Human religion has evolved over the centuries. Is it heading to extinction in some parts? The BBC reports that using the mathematical model of nonlinear dynamics, a Northwestern University team suggests religion is going the way of the dinosaur and the trilobite in nine selected countries. A similar model was used to predict the extinction of the world’s minor languages. Does the parallel hold? Is religion just a cultural marker like language? Or will we faithful end up hidden to view like living fossils?
The report, titled, “A mathematical model of social group competition with application to the growth of religious non-affiliation” is here.
From Richard Wiener, one of the co-authors:
The idea is pretty simple. It posits that social groups that have more members are going to be more attractive to join, and it posits that social groups have a social status or utility.
In a large number of modern secular democracies, there’s been a trend that folk are identifying themselves as non-affiliated with religion; in the Netherlands the number was 40%, and the highest we saw was in the Czech Republic, where the number was 60%
And what were the other countries? Australia, Austria, Canada, Finland, Ireland, New Zealand and Switzerland. Lest you think this is a recent phenomenon, the research team used data going back well over a century for nations where it was available. Was the handwriting on the wall before the Great War? Why weren’t the knees of religious leaders of the last century knocking?

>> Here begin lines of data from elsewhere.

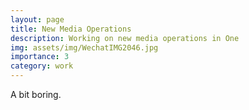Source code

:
 ```yaml
---
layout: page
title: New Media Operations
description: Working on new media operations in One
img: assets/img/WechatIMG2046.jpg
importance: 3
category: work
---
```


A bit boring.
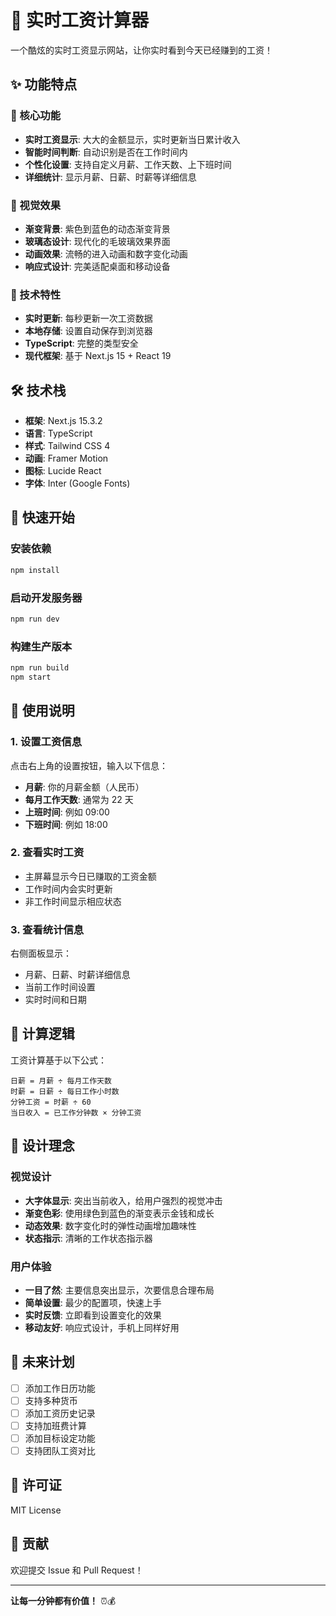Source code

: # 🚀 实时工资计算器

一个酷炫的实时工资显示网站，让你实时看到今天已经赚到的工资！

## ✨ 功能特点

### 🎯 核心功能
- **实时工资显示**: 大大的金额显示，实时更新当日累计收入
- **智能时间判断**: 自动识别是否在工作时间内
- **个性化设置**: 支持自定义月薪、工作天数、上下班时间
- **详细统计**: 显示月薪、日薪、时薪等详细信息

### 🎨 视觉效果
- **渐变背景**: 紫色到蓝色的动态渐变背景
- **玻璃态设计**: 现代化的毛玻璃效果界面
- **动画效果**: 流畅的进入动画和数字变化动画
- **响应式设计**: 完美适配桌面和移动设备

### 🔧 技术特性
- **实时更新**: 每秒更新一次工资数据
- **本地存储**: 设置自动保存到浏览器
- **TypeScript**: 完整的类型安全
- **现代框架**: 基于 Next.js 15 + React 19

## 🛠️ 技术栈

- **框架**: Next.js 15.3.2
- **语言**: TypeScript
- **样式**: Tailwind CSS 4
- **动画**: Framer Motion
- **图标**: Lucide React
- **字体**: Inter (Google Fonts)

## 🚀 快速开始

### 安装依赖
```bash
npm install
```

### 启动开发服务器
```bash
npm run dev
```

### 构建生产版本
```bash
npm run build
npm start
```

## 📱 使用说明

### 1. 设置工资信息
点击右上角的设置按钮，输入以下信息：
- **月薪**: 你的月薪金额（人民币）
- **每月工作天数**: 通常为 22 天
- **上班时间**: 例如 09:00
- **下班时间**: 例如 18:00

### 2. 查看实时工资
- 主屏幕显示今日已赚取的工资金额
- 工作时间内会实时更新
- 非工作时间显示相应状态

### 3. 查看统计信息
右侧面板显示：
- 月薪、日薪、时薪详细信息
- 当前工作时间设置
- 实时时间和日期

## 🎯 计算逻辑

工资计算基于以下公式：
```
日薪 = 月薪 ÷ 每月工作天数
时薪 = 日薪 ÷ 每日工作小时数
分钟工资 = 时薪 ÷ 60
当日收入 = 已工作分钟数 × 分钟工资
```

## 🎨 设计理念

### 视觉设计
- **大字体显示**: 突出当前收入，给用户强烈的视觉冲击
- **渐变色彩**: 使用绿色到蓝色的渐变表示金钱和成长
- **动态效果**: 数字变化时的弹性动画增加趣味性
- **状态指示**: 清晰的工作状态指示器

### 用户体验
- **一目了然**: 主要信息突出显示，次要信息合理布局
- **简单设置**: 最少的配置项，快速上手
- **实时反馈**: 立即看到设置变化的效果
- **移动友好**: 响应式设计，手机上同样好用

## 🔮 未来计划

- [ ] 添加工作日历功能
- [ ] 支持多种货币
- [ ] 添加工资历史记录
- [ ] 支持加班费计算
- [ ] 添加目标设定功能
- [ ] 支持团队工资对比

## 📄 许可证

MIT License

## 🤝 贡献

欢迎提交 Issue 和 Pull Request！

---

**让每一分钟都有价值！** ⏰💰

As a man of faith, I’d like to think that religion goes deeper than tribal languages. Still, you have liberals chased out of organized religion by conservatives who, in turn, implode in sex scandals and coopt secular political models to run what’s left of their show.
Dr Wiener again:
For example in languages, there can be greater utility or status in speaking Spanish instead of [the dying language] Quechuan in Peru, and similarly there’s some kind of status or utility in being a member of a religion or not.

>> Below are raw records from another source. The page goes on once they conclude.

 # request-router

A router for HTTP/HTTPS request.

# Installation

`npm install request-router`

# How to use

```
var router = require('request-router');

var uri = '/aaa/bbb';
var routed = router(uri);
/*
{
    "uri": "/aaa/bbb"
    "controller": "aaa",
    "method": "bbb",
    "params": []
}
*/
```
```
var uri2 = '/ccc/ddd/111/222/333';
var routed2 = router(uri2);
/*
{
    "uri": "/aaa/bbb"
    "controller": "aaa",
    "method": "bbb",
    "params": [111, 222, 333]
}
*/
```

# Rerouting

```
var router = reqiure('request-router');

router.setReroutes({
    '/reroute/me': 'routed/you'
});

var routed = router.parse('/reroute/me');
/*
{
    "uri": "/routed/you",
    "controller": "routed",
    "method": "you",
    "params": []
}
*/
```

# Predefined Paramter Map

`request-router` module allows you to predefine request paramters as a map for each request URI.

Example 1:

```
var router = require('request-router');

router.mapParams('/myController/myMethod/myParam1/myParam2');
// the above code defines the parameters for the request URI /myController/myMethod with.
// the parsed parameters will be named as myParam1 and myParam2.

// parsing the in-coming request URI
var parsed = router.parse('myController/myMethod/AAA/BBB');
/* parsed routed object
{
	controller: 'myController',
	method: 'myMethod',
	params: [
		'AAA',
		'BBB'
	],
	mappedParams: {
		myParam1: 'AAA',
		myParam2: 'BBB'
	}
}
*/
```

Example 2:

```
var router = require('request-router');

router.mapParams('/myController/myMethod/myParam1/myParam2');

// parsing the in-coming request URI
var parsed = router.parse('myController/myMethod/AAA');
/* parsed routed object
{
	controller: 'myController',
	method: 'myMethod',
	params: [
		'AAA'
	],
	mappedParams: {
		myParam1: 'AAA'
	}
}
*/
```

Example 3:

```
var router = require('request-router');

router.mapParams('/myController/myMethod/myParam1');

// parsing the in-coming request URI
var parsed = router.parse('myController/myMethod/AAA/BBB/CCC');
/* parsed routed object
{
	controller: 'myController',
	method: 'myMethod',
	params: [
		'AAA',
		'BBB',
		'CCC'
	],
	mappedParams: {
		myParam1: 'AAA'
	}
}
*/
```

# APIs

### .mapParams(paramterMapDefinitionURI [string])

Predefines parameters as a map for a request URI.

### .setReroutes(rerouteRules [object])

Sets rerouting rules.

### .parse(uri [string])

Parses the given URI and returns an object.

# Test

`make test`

Is the greater utility to be found in acting like Republicans? I don’t really think so. I think the Church maintains a sufficient number to remain viable, and we have enough diversity and differentiation not to stagnate philosophically. And the study focuses too much on the non-religious. It’s possible to deduce things from that, but it makes as much sense to determine what’s Catholic from sampling not-Catholics–in other words, Protestants.